Anyway, that was the beginning of ten stormy years of partnership with our Russian partners. We put about two hundred BP employees into the joint venture, including Bob Dudley, who went in as the CEO of TNK-BP. I was the head of the BP Moscow office at the time, so I was the person outside of the—I mean, I had discussed this with Bob, and I said, “Do you want me to go into TNK-BP with you?” He said to me, “No, I need someone that I know and trust who’s in the BP Moscow office that I can turn to and know that I will be able to get responses and answers, and support and help,” and so forth and so on. This is what we agreed to do. But it was—how should we say? [Laughs] What was Tolstoy’s line about happy families all being happy in the same way, and unhappy families each being unhappy in their own way?
Q: Exactly.
Charow: Well, TNK-BP was, in many respects, an unhappy family. We were constantly fighting with our Russian partners. I mean, it was a hugely successful investment, the most successful investment, probably in the history of BP.

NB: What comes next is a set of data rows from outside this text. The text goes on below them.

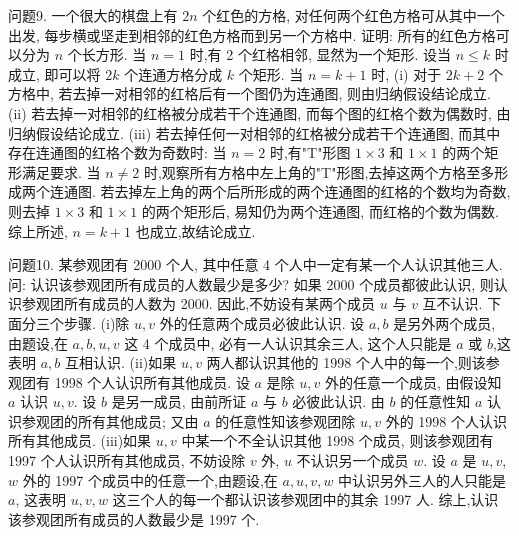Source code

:问题9. 一个很大的棋盘上有 $2 n$ 个红色的方格, 对任何两个红色方格可从其中一个出发, 每步横或坚走到相邻的红色方格而到另一个方格中.
证明: 所有的红色方格可以分为 $n$ 个长方形.
当 $n=1$ 时,有 2 个红格相邻, 显然为一个矩形.
设当 $n \leqslant k$ 时成立, 即可以将 $2 k$ 个连通方格分成 $k$ 个矩形.
当 $n=k+1$ 时,
(i) 对于 $2 k+2$ 个方格中, 若去掉一对相邻的红格后有一个图仍为连通图, 则由归纳假设结论成立.
(ii) 若去掉一对相邻的红格被分成若干个连通图, 而每个图的红格个数为偶数时, 由归纳假设结论成立.
(iii) 若去掉任何一对相邻的红格被分成若干个连通图, 而其中存在连通图的红格个数为奇数时:
当 $n=2$ 时,有"T"形图 $1 \times 3$ 和 $1 \times 1$ 的两个矩形满足要求.
当 $n \neq 2$ 时,观察所有方格中左上角的"T"形图,去掉这两个方格至多形成两个连通图.
若去掉左上角的两个后所形成的两个连通图的红格的个数均为奇数,则去掉 $1 \times 3$ 和 $1 \times 1$ 的两个矩形后, 易知仍为两个连通图, 而红格的个数为偶数.
综上所述, $n=k+1$ 也成立,故结论成立.



问题10. 某参观团有 2000 个人, 其中任意 4 个人中一定有某一个人认识其他三人.
问: 认识该参观团所有成员的人数最少是多少?
如果 2000 个成员都彼此认识, 则认识参观团所有成员的人数为 2000. 因此,不妨设有某两个成员 $u$ 与 $v$ 互不认识.
下面分三个步骤.
(i)除 $u, v$ 外的任意两个成员必彼此认识.
设 $a, b$ 是另外两个成员, 由题设,在 $a, b, u, v$ 这 4 个成员中, 必有一人认识其余三人, 这个人只能是 $a$ 或 $b$,这表明 $a, b$ 互相认识.
(ii)如果 $u, v$ 两人都认识其他的 1998 个人中的每一个,则该参观团有 1998 个人认识所有其他成员.
设 $a$ 是除 $u, v$ 外的任意一个成员, 由假设知 $a$ 认识 $u, v$. 设 $b$ 是另一成员, 由前所证 $a$ 与 $b$ 必彼此认识.
由 $b$ 的任意性知 $a$ 认识参观团的所有其他成员; 又由 $a$ 的任意性知该参观团除 $u, v$ 外的 1998 个人认识所有其他成员.
(iii)如果 $u, v$ 中某一个不全认识其他 1998 个成员, 则该参观团有 1997 个人认识所有其他成员, 不妨设除 $v$ 外, $u$ 不认识另一个成员 $w$. 设 $a$ 是 $u, v$, $w$ 外的 1997 个成员中的任意一个,由题设,在 $a, u, v, w$ 中认识另外三人的人只能是 $a$, 这表明 $u, v, w$ 这三个人的每一个都认识该参观团中的其余 1997 人.
综上,认识该参观团所有成员的人数最少是 1997 个.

Q: Which is saying something.
Charow: Which is saying something. But I think just to give you some quick numbers, as I said, we put in our retail network plus eight and a half billion dollars. Over the course of ten years, BP took out nineteen billion dollars in dividends. When we sold our fifty percent interest in 2013 to Rostneft, we sold it to them for about $27- or $28-billion.
Q: Wow.
Charow: Right. So out of our, let’s call it roughly a ten—
Q: Yes, over two hundred percent, yes.
Charow: I mean it was—yes. It was a massively successful investment. No question about it.
Q: Wow. That made all those unhappy family moments worthwhile?

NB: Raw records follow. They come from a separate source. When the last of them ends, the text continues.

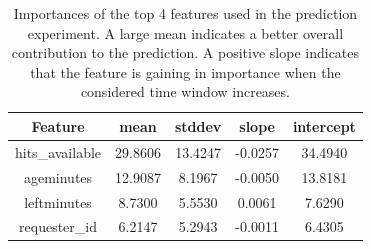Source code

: \begin{table}[t!]
\begin{center}
\scriptsize
\caption {Importances of the top 4 features used in the prediction experiment. A large mean indicates a better overall contribution to the prediction. A positive slope indicates that the feature is gaining in importance when the considered time window increases.}
\begin{tabular}{|c|c|c|c|c|}
\hline
Feature              & mean      & stddev    & slope     & intercept \\
\hline
hits\_available      & 29.8606 & 13.4247 & -0.0257 & 34.4940 \\
ageminutes           & 12.9087 &  8.1967 & -0.0050 & 13.8181 \\
leftminutes          &  8.7300 &  5.5530 & 0.0061 & 7.6290 \\
requester\_id        &  6.2147 &  5.2943 & -0.0011 & 6.4305 \\

\end{tabular}
\end{center}
\end{table}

Charow: Well, it did. I often say—you know, it was a great financial success, but BP also got some other extraordinary benefits out of it. First of all, that was the experience that allowed us to do what John Browne had set out to do, which is for BP to really learn what it takes to do business in Russia, with Russian partners. We learned it the hard way, but we learned it.
We also created a cadre of relatively senior managers inside of BP who took that knowledge with them. We’re able to take that knowledge and transplant it into doing business in other ventures inside of Russia, which we’re still continuing to benefit from today. It was a huge advantage for us, compared to many of our competitors, that we had these people who had spent whatever period of time—three years, five years, eight years, ten years—working inside this Russian oil and gas company, and really, really learning how it worked. A lot of them weren’t in Moscow. A lot of them were out in Western Siberia, where the assets were, and working with their Russian peers and colleagues out there.

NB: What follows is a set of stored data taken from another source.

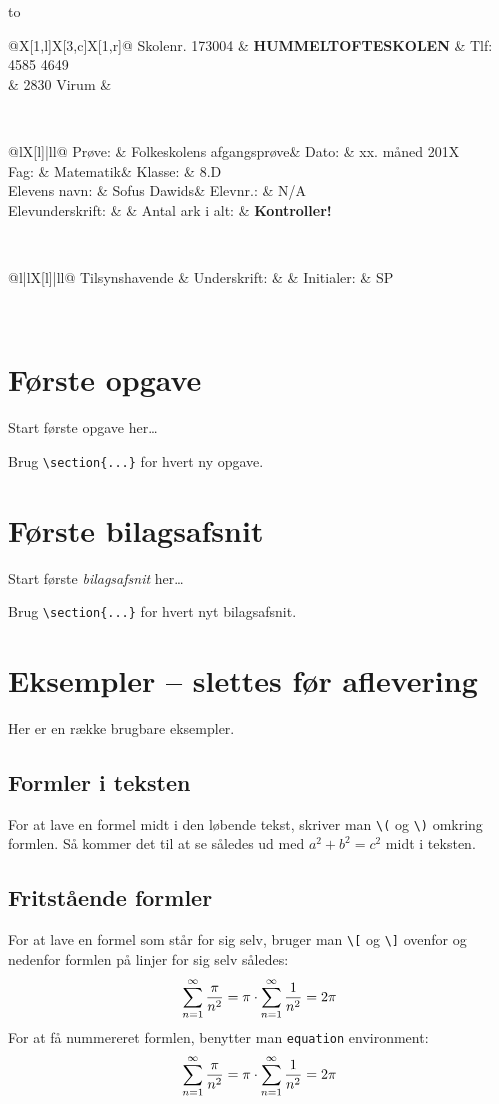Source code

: \documentclass[a4,12pt]{article}
\makeatletter
\numberwithin{equation}{section}
\numberwithin{table}{section}
\numberwithin{figure}{section}
\newcommand{\skoleklasse}{8.D} %
\newcommand{\proevetype}{Folkeskolens afgangsprøve}
\newcommand{\proevefag}{Matematik}
\newcommand{\elevnavn}{Sofus Dawids}
\newcommand{\elevnummer}{N/A} %
\newcommand{\tilsynshavende}{SP} %
\newcommand{\eksamensdato}{xx. måned 201X} %
\newcommand{\antalarkialt}{\pageref*{LastPage} \textbf{Kontroller!}} %
\newcommand{\eksamensforsideboks}{
\begin{tabu} to  \textwidth {|X[c]|}
  \hline
  \begin{tabu} {@{}X[1,l]X[3,c]X[1,r]@{}}
    Skolenr. 173004 & {\large\textbf{\smash[b]{\strut}HUMMELTOFTESKOLEN}} & Tlf: 4585 4649 \\
  & 2830 Virum & \\
  \end{tabu} \\
  \hline
  \begin{tabu} {@{}lX[l]|ll@{}}
    Prøve: & \proevetype & Dato: & \eksamensdato \\
    Fag: & \proevefag & Klasse: & \skoleklasse \\
    Elevens navn: & \elevnavn & Elevnr.: & \elevnummer \\
    Elevunderskrift: & & Antal ark i alt: & \antalarkialt \\[0.5cm]
  \end{tabu} \\
  \hline
  \begin{tabu} {@{}l|lX[l]|ll@{}}
    Tilsynshavende & Underskrift: & & Initialer: & \tilsynshavende \\[0.5cm]
  \end{tabu} \\
  \hline
\end{tabu}
\vspace{1cm}
}
\newcommand*{\tableofcontentsnobreak}{\@starttoc{toc}}
\makeatother
\begin{document}
\thispagestyle{plain}
\eksamensforsideboks

\tableofcontentsnobreak

\section{Første opgave}
Start første opgave her\ldots

Brug \verb$\section{...}$ for hvert ny opgave.

\appendix
\section{Første bilagsafsnit}
Start første \emph{bilagsafsnit} her\ldots

Brug \verb$\section{...}$ for hvert nyt bilagsafsnit.

\section{Eksempler -- slettes før aflevering}
Her er en række brugbare eksempler.

\subsection{Formler i teksten}
For at lave en formel midt i den løbende tekst, skriver man \verb$\($ og \verb$\)$ omkring formlen.
Så kommer det til at se således ud med \( a^2 + b^2 = c^2 \) midt i teksten.

\subsection{Fritstående formler}
For at lave en formel som står for sig selv, bruger man \verb$\[$ og \verb$\]$ ovenfor og nedenfor formlen på linjer for sig selv således:
\[
  \sum\limits_{n=1}^\infty{\pi \over n^2}
    = \pi \cdot \sum\limits_{n=1}^\infty{1 \over n^2}
    = 2\pi
\]
For at få nummereret formlen, benytter man \verb$equation$ environment:
\begin{equation}
  \sum\limits_{n=1}^\infty{\pi \over n^2}
    = \pi \cdot \sum\limits_{n=1}^\infty{1 \over n^2}
    = 2\pi
\end{equation}
\end{document}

Also a lot of great relationships came out of it as well. A lot of great relationships also came at a more senior level, because we, I think, did a fairly effective job of convincing the leadership of the country, first of all, that we were committed to the country, and we were prepared to invest significant sums of money there. Second of all, that we were not the type of people who quit and gave up and ran away whenever things got difficult. Thirdly, we were actually bringing technology, we were bringing best practice, we were, in many respects, pushing our Russian partners to act according to international best practice. Every time John Browne would meet with President Putin, President Putin would always say to him, “You set an example for the entire Russian oil and gas industry, so now everybody has to pay their taxes, because you paid your taxes.” It was those kinds of relationships that flowed out of this that became incredibly important to us going forward.
When the time came for us to exit the joint venture—and we knew—first of all there was the relationship with the partners that got really ugly after a while. But second of all, we also knew, with the changes that took place in the industry after—under President Putin’s leadership, the power of the state companies became greater and greater over time. It came to the point where if you wanted access to the best resources, the best fields, the best assets, the only way you could do it was in partnership with one of the state companies. We ultimately came to the conclusion that we had to form a partnership with one of the state companies if we wanted to continue to grow our business there. We could stay in TNK-BP; we could harvest the portfolio. We could develop the fields, sell the hydrocarbons, take the money out in dividends. But over time, it would be a shrinking business. It wouldn’t be a growing business. We knew that we needed to have a state partner.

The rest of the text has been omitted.